> **Exercise goal**:
Since the records include pictures, leave those out while you reproduce exactly and only the lines from the one containing "[Criar uma cena" through the one containing "- JDK 版本下载工具", inclusive.

*** Exercise materials Section Begins ***

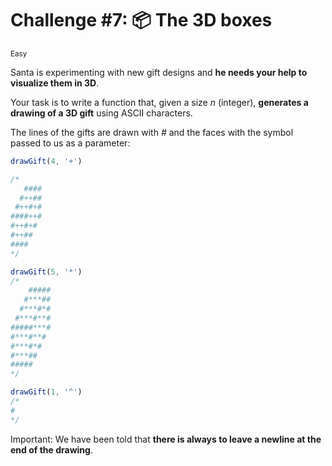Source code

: # Challenge #7: 📦 The 3D boxes

<small>Easy</small>

Santa is experimenting with new gift designs and **he needs your help to visualize them in 3D**.

Your task is to write a function that, given a size _n_ (integer), **generates a drawing of a 3D gift** using ASCII characters.

The lines of the gifts are drawn with _#_ and the faces with the symbol passed to us as a parameter:

```javascript
drawGift(4, '+')

/*
   ####
  #++##
 #++#+#
####++#
#++#+#
#++##
####
*/

drawGift(5, '*')
/*
    #####
   #***##
  #***#*#
 #***#**#
#####***#
#***#**#
#***#*#
#***##
#####
*/

drawGift(1, '^')
/*
#
*/
```

Important: We have been told that **there is always to leave a newline at the end of the drawing**.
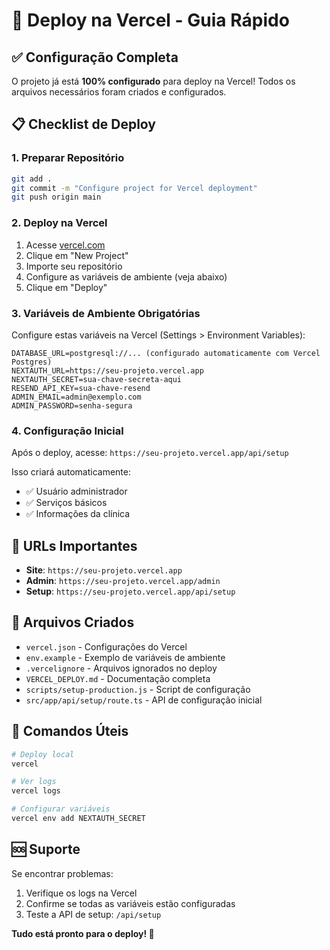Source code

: # 🚀 Deploy na Vercel - Guia Rápido

## ✅ Configuração Completa

O projeto já está **100% configurado** para deploy na Vercel! Todos os arquivos necessários foram criados e configurados.

## 📋 Checklist de Deploy

### 1. Preparar Repositório
```bash
git add .
git commit -m "Configure project for Vercel deployment"
git push origin main
```

### 2. Deploy na Vercel
1. Acesse [vercel.com](https://vercel.com)
2. Clique em "New Project"
3. Importe seu repositório
4. Configure as variáveis de ambiente (veja abaixo)
5. Clique em "Deploy"

### 3. Variáveis de Ambiente Obrigatórias
Configure estas variáveis na Vercel (Settings > Environment Variables):

```
DATABASE_URL=postgresql://... (configurado automaticamente com Vercel Postgres)
NEXTAUTH_URL=https://seu-projeto.vercel.app
NEXTAUTH_SECRET=sua-chave-secreta-aqui
RESEND_API_KEY=sua-chave-resend
ADMIN_EMAIL=admin@exemplo.com
ADMIN_PASSWORD=senha-segura
```

### 4. Configuração Inicial
Após o deploy, acesse: `https://seu-projeto.vercel.app/api/setup`

Isso criará automaticamente:
- ✅ Usuário administrador
- ✅ Serviços básicos
- ✅ Informações da clínica

## 🎯 URLs Importantes

- **Site**: `https://seu-projeto.vercel.app`
- **Admin**: `https://seu-projeto.vercel.app/admin`
- **Setup**: `https://seu-projeto.vercel.app/api/setup`

## 📁 Arquivos Criados

- `vercel.json` - Configurações do Vercel
- `env.example` - Exemplo de variáveis de ambiente
- `.vercelignore` - Arquivos ignorados no deploy
- `VERCEL_DEPLOY.md` - Documentação completa
- `scripts/setup-production.js` - Script de configuração
- `src/app/api/setup/route.ts` - API de configuração inicial

## 🔧 Comandos Úteis

```bash
# Deploy local
vercel

# Ver logs
vercel logs

# Configurar variáveis
vercel env add NEXTAUTH_SECRET
```

## 🆘 Suporte

Se encontrar problemas:
1. Verifique os logs na Vercel
2. Confirme se todas as variáveis estão configuradas
3. Teste a API de setup: `/api/setup`

**Tudo está pronto para o deploy! 🎉**

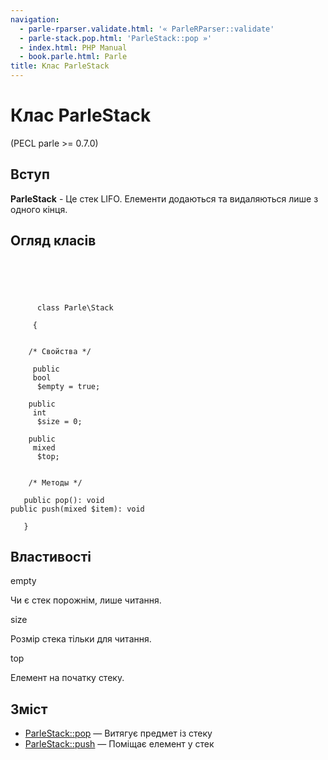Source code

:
 ```yaml
---
navigation:
  - parle-rparser.validate.html: '« ParleRParser::validate'
  - parle-stack.pop.html: 'ParleStack::pop »'
  - index.html: PHP Manual
  - book.parle.html: Parle
title: Клас ParleStack
---
```

# Клас ParleStack

(PECL parle >= 0.7.0)

## Вступ

**ParleStack** - Це стек LIFO. Елементи додаються та видаляються лише з одного кінця.

## Огляд класів

```classsynopsis



    
     
      class Parle\Stack
     
     {


    /* Свойства */
    
     public
     bool
      $empty = true;

    public
     int
      $size = 0;

    public
     mixed
      $top;


    /* Методы */
    
   public pop(): void
public push(mixed $item): void

   }
```

## Властивості

empty

Чи є стек порожнім, лише читання.

size

Розмір стека тільки для читання.

top

Елемент на початку стеку.

## Зміст

-   [ParleStack::pop](parle-stack.pop.html) — Витягує предмет із стеку
-   [ParleStack::push](parle-stack.push.html) — Поміщає елемент у стек
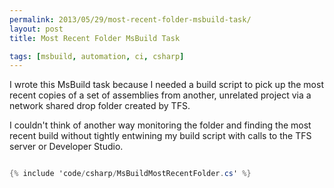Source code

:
 ```yaml
---
permalink: 2013/05/29/most-recent-folder-msbuild-task/
layout: post
title: Most Recent Folder MsBuild Task

tags: [msbuild, automation, ci, csharp]
---
```


I wrote this MsBuild task because I needed a build script to pick up the
most recent copies of a set of assemblies from another, unrelated project via
a network shared drop folder created by TFS.

I couldn't think of another way monitoring the folder and finding the most
recent build without tightly entwining my build script with calls to the
TFS server or Developer Studio.

```csharp

{% include 'code/csharp/MsBuildMostRecentFolder.cs' %}

```
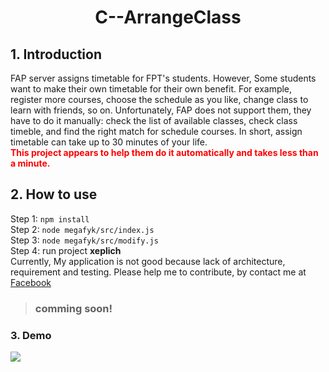 # <center> C--ArrangeClass</center>
## 1. Introduction
FAP server assigns timetable for FPT's students. However, Some students want to make their own timetable for their own benefit. For example, register more courses, choose the schedule as you like, change class to learn with friends, so on. Unfortunately, FAP does not support them, they have to do it manually: check the list of available classes, check class timeble, and find the right match for schedule courses. In short, assign timetable can take up to 30 minutes of your life.   
<strong style="color:red">This project appears to help them do it automatically and takes less than a minute.</strong>
## 2. How to use
Step 1: ```npm install```  
Step 2: ```node megafyk/src/index.js```  
Step 3: ```node megafyk/src/modify.js```  
Step 4: run project **xeplich**  
Currently, My application is not good because lack of architecture, requirement and testing. Please help me to contribute, by contact me at <a href="https://www.facebook.com/dung.phamhoang.92">Facebook</a>  
> ### comming soon!

### 3. Demo
![](https://i.imgur.com/z60eryS.png)
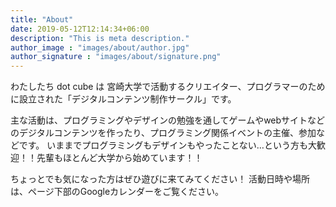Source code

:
 ```yaml
---
title: "About"
date: 2019-05-12T12:14:34+06:00
description: "This is meta description."
author_image : "images/about/author.jpg"
author_signature : "images/about/signature.png"
---
```


わたしたち dot cube は
宮崎大学で活動するクリエイター、プログラマーのために設立された「デジタルコンテンツ制作サークル」です。

主な活動は、プログラミングやデザインの勉強を通してゲームやwebサイトなどのデジタルコンテンツを作ったり、プログラミング関係イベントの主催、参加などです。
いままでプログラミングもデザインもやったことない…という方も大歓迎！！先輩もほとんど大学から始めています！！

ちょっとでも気になった方はぜひ遊びに来てみてください！
活動日時や場所は、ページ下部のGoogleカレンダーをご覧ください。

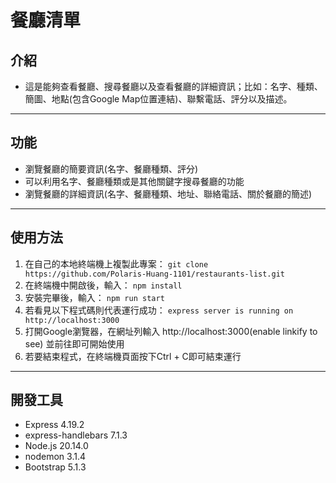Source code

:# 餐廳清單
## 介紹
* 這是能夠查看餐廳、搜尋餐廳以及查看餐廳的詳細資訊；比如：名字、種類、簡圖、地點(包含Google Map位置連結)、聯繫電話、評分以及描述。
---
## 功能
* 瀏覽餐廳的簡要資訊(名字、餐廳種類、評分)
* 可以利用名字、餐廳種類或是其他關鍵字搜尋餐廳的功能
* 瀏覽餐廳的詳細資訊(名字、餐廳種類、地址、聯絡電話、關於餐廳的簡述)
---
## 使用方法
1. 在自己的本地終端機上複製此專案：
```git clone https://github.com/Polaris-Huang-1101/restaurants-list.git```
2. 在終端機中開啟後，輸入：
```npm install```
3. 安裝完畢後，輸入：
```npm run start```
4. 若看見以下程式碼則代表運行成功：
```express server is running on http://localhost:3000```
5. 打開Google瀏覽器，在網址列輸入 http://localhost:3000(enable linkify to see) 並前往即可開始使用
6. 若要結束程式，在終端機頁面按下Ctrl + C即可結束運行
---
## 開發工具
* Express 4.19.2
* express-handlebars 7.1.3
* Node.js 20.14.0
* nodemon 3.1.4
* Bootstrap 5.1.3

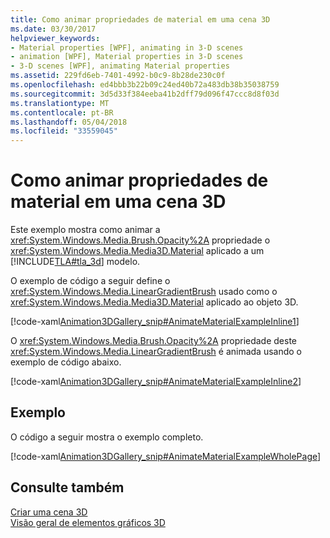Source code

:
 ```yaml
---
title: Como animar propriedades de material em uma cena 3D
ms.date: 03/30/2017
helpviewer_keywords:
- Material properties [WPF], animating in 3-D scenes
- animation [WPF], Material properties in 3-D scenes
- 3-D scenes [WPF], animating Material properties
ms.assetid: 229fd6eb-7401-4992-b0c9-8b28de230c0f
ms.openlocfilehash: ed4bbb3b22b09c24ed40b72a483db38b35038759
ms.sourcegitcommit: 3d5d33f384eeba41b2dff79d096f47ccc8d8f03d
ms.translationtype: MT
ms.contentlocale: pt-BR
ms.lasthandoff: 05/04/2018
ms.locfileid: "33559045"
---
```

# <a name="how-to-animate-material-properties-in-a-3-d-scene"></a>Como animar propriedades de material em uma cena 3D
Este exemplo mostra como animar a <xref:System.Windows.Media.Brush.Opacity%2A> propriedade o <xref:System.Windows.Media.Media3D.Material> aplicado a um [!INCLUDE[TLA#tla_3d](../../../../includes/tlasharptla-3d-md.md)] modelo.  
  
 O exemplo de código a seguir define o <xref:System.Windows.Media.LinearGradientBrush> usado como o <xref:System.Windows.Media.Media3D.Material> aplicado ao objeto 3D.  
  
 [!code-xaml[Animation3DGallery_snip#AnimateMaterialExampleInline1](../../../../samples/snippets/csharp/VS_Snippets_Wpf/Animation3DGallery_snip/CS/AnimateMaterialExample.xaml#animatematerialexampleinline1)]  
  
 O <xref:System.Windows.Media.Brush.Opacity%2A> propriedade deste <xref:System.Windows.Media.LinearGradientBrush> é animada usando o exemplo de código abaixo.  
  
 [!code-xaml[Animation3DGallery_snip#AnimateMaterialExampleInline2](../../../../samples/snippets/csharp/VS_Snippets_Wpf/Animation3DGallery_snip/CS/AnimateMaterialExample.xaml#animatematerialexampleinline2)]  
  
## <a name="example"></a>Exemplo  
 O código a seguir mostra o exemplo completo.  
  
 [!code-xaml[Animation3DGallery_snip#AnimateMaterialExampleWholePage](../../../../samples/snippets/csharp/VS_Snippets_Wpf/Animation3DGallery_snip/CS/AnimateMaterialExample.xaml#animatematerialexamplewholepage)]  
  
## <a name="see-also"></a>Consulte também  
 [Criar uma cena 3D](../../../../docs/framework/wpf/graphics-multimedia/how-to-create-a-3-d-scene.md)  
 [Visão geral de elementos gráficos 3D](../../../../docs/framework/wpf/graphics-multimedia/3-d-graphics-overview.md)
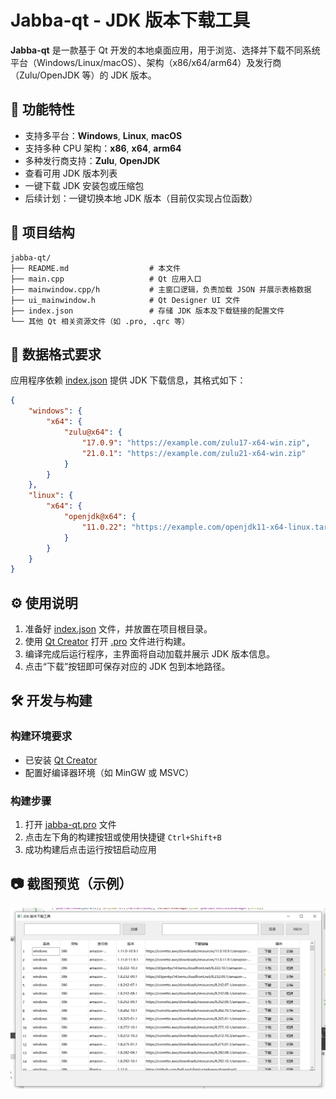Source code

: # Jabba-qt - JDK 版本下载工具

**Jabba-qt** 是一款基于 Qt 开发的本地桌面应用，用于浏览、选择并下载不同系统平台（Windows/Linux/macOS）、架构（x86/x64/arm64）及发行商（Zulu/OpenJDK 等）的 JDK 版本。

## 🚀 功能特性

- 支持多平台：**Windows**, **Linux**, **macOS**
- 支持多种 CPU 架构：**x86**, **x64**, **arm64**
- 多种发行商支持：**Zulu**, **OpenJDK**
- 查看可用 JDK 版本列表
- 一键下载 JDK 安装包或压缩包
- 后续计划：一键切换本地 JDK 版本（目前仅实现占位函数）

## 📁 项目结构

```
jabba-qt/
├── README.md                  # 本文件
├── main.cpp                   # Qt 应用入口
├── mainwindow.cpp/h           # 主窗口逻辑，负责加载 JSON 并展示表格数据
├── ui_mainwindow.h            # Qt Designer UI 文件
├── index.json                 # 存储 JDK 版本及下载链接的配置文件
└── 其他 Qt 相关资源文件（如 .pro, .qrc 等）
```

## 📄 数据格式要求

应用程序依赖 [index.json](file://d:\Documents\jabba\index.json) 提供 JDK 下载信息，其格式如下：

```json
{
    "windows": {
        "x64": {
            "zulu@x64": {
                "17.0.9": "https://example.com/zulu17-x64-win.zip",
                "21.0.1": "https://example.com/zulu21-x64-win.zip"
            }
        }
    },
    "linux": {
        "x64": {
            "openjdk@x64": {
                "11.0.22": "https://example.com/openjdk11-x64-linux.tar.gz"
            }
        }
    }
}
```

## ⚙️ 使用说明

1. 准备好 [index.json](file://d:\Documents\jabba\index.json) 文件，并放置在项目根目录。
2. 使用 [Qt Creator](https://www.qt.io/download) 打开 [.pro](file://d:\Documents\jabba\jabba.pro) 文件进行构建。
3. 编译完成后运行程序，主界面将自动加载并展示 JDK 版本信息。
4. 点击“下载”按钮即可保存对应的 JDK 包到本地路径。

## 🛠️ 开发与构建

### 构建环境要求

- 已安装 [Qt Creator](https://www.qt.io/download)
- 配置好编译器环境（如 MinGW 或 MSVC）

### 构建步骤

1. 打开 [jabba-qt.pro](file://d:\Documents\jabba\jabba.pro) 文件
2. 点击左下角的构建按钮或使用快捷键 `Ctrl+Shift+B`
3. 成功构建后点击运行按钮启动应用

## 📷 截图预览（示例）

![Jabba-qt 示例截图](screenshot.png)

*** Exercise materials Section Ends ***

> **Result of the exercise**:
 [Criar uma cena 3D](../../../../docs/framework/wpf/graphics-multimedia/how-to-create-a-3-d-scene.md)  
 [Visão geral de elementos gráficos 3D](../../../../docs/framework/wpf/graphics-multimedia/3-d-graphics-overview.md)
Source code

: # Jabba-qt - JDK 版本下载工具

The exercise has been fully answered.